Mr. Lyubimov has confirmed to British reporters details first reported in The Christian Science Monitor Monday. His case has become front-page news, and the Soviet Embassy is highly upset.
This newspaper has additional details of the embassy pressure, including a threat made against Mr. Lyubimov by a Soviet official.
The affair is further eroding Soviet prestige, already damaged by the shooting down of civilian Korean Air Lines Flight 007 in the Far East.
It is likely that Mr. Lyubimov will find he has no choice but to stay in the West after the furor here. His Hungarian wife and four-year-old son are in London with him.
Not only has he refused to recant public criticisms of Soviet censorship, but he repeated those criticisms in a 20-minute interview on the British Broadcasting Corporation Russian-language service, which a significant number of Moscow and Leningrad intellectuals listen to.
The broadcast was part of a Lyubimov strategy to win more artistic freedom if he returns to Moscow's famed Taganka Theater, which he founded in 1964. His last three plays in Moscow have been canceled before public performance.
Some emigres here say the broadcast might have the opposite effect. The KGB will be furious that Lyubimov has been trying to get his side of the story to his friends back in the USSR. The broadcast could make it impossible for him to go home. He could even be stripped of his citizenship while here.
So far he has not asked for political asylum. He has, however, refused to return to Moscow on schedule. Instead he asked that his visa be extended for one month, as of Sept. 13. He had planned to leave for Italy Sept. 14.
''If I were he, I wouldn't even try to bargain with the KGB,'' says a former Muscovite familiar with the Soviet artistic world.
''You cannot win.
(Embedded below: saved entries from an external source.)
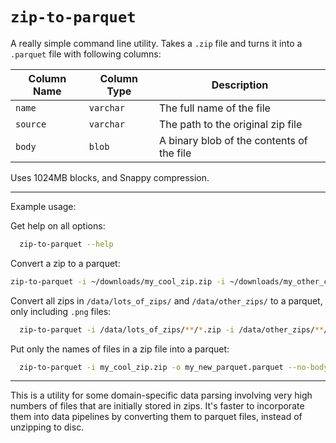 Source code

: # `zip-to-parquet`

A really simple command line utility. Takes a `.zip` file and turns it into a `.parquet` file with following columns:

| Column Name | Column Type | Description                               |
| ----------- | ----------- | ----------------------------------------- |
| `name`      | `varchar`   | The full name of the file                 |
| `source`    | `varchar`   | The path to the original zip file         |
| `body`      | `blob`      | A binary blob of the contents of the file |

Uses 1024MB blocks, and Snappy compression.

---

Example usage:

Get help on all options:

```sh
  zip-to-parquet --help
```

Convert a zip to a parquet:

```sh
zip-to-parquet -i ~/downloads/my_cool_zip.zip -i ~/downloads/my_other_cool_zip.zip -o ~/my_new_parquet.parquet
```

Convert all zips in `/data/lots_of_zips/` and `/data/other_zips/` to a parquet, only including `.png` files:

```sh
  zip-to-parquet -i /data/lots_of_zips/**/*.zip -i /data/other_zips/**/*.zip -o ~/my_new_parquet.parquet -g **/*.png
```

Put only the names of files in a zip file into a parquet:

```sh
  zip-to-parquet -i my_cool_zip.zip -o my_new_parquet.parquet --no-body --no-source
```

---

This is a utility for some domain-specific data parsing involving very high numbers of files that are initially stored in zips. It's faster to incorporate them into data pipelines by converting them to parquet files, instead of unzipping to disc.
If it were me, I'd just get out - defect.''
After lying low since the beginning of the week, Mr. Lyubimov has now made public some details of a tense meeting between himself and senior Soviet Embassy official Pavel Filatov at the Lyric Theatre, Hammersmith, where he has been directing a play based on the Dostoyevsky novel ''Crime and Punishment.''
Lyubimov said Filatov tried to talk to him alone. He wanted a ''friendly chat'' about a strongly anti-Soviet interview Lyubimov had just given to the Times. Filatov called the interview ''dreadful,'' Lyubimov said.
Filatov suggested that he and Lyubimov talk on an outside balcony. Lyubimov refused: ''Anything might have happened,'' he said later.
According to this newspaper's information, the conversation went like this:
Filatov: That was a nasty interview in the Times. I'm sure that's not what you wanted to say.
(In the interview Lyubimov had said that ''I cannot accept'' the cancellation of his last three plays in Moscow, and that ''I cannot allow myself to be trampled underfoot.'' He accused Soviet Ministry of Culture officials of being ''incompetent in the arts.'')
Lyubimov: The article was correct in every detail. I am physically ill because of the treatment I have received from the Soviet government. I will remain in the West until I am completely cured.
Filatov: Come tomorrow to the embassy and talk to the ambassador.
Lyubimov: Of course, my friends will accompany me.
Filatov: Impossible.
Lyubimov: I will not come alone.
Filatov: A crime has been committed. Now you will have to wait for the punishment.
Lyubimov has told British reporters that Filatov added: ''We have your telephone number and we will find you.''
Immediately after that, Lyubimov asked the British Foreign Office for physical protection from KGB agents in London.
His address while in London is secret, and British agents began watching his movements.
On Tuesday, Luybimov received a letter from Filatov. As a result he decided to talk with another Soviet official, Yuri Mazur, not at the embassy but at the Lyric Theatre.
Accompanied by a friend (a Russian writer just arrived from Moscow), Lyubimov once again refused to retract any of his criticisms.
Mr. Mazur returned to the embassy, according to the Times, and said he would respond to Lyubimov in writing.
Mr. Lyubimov has finished work on the ''Crime and Punishment'' play, which most critics here have hailed as brilliantly successful. His future plans remain to be decided.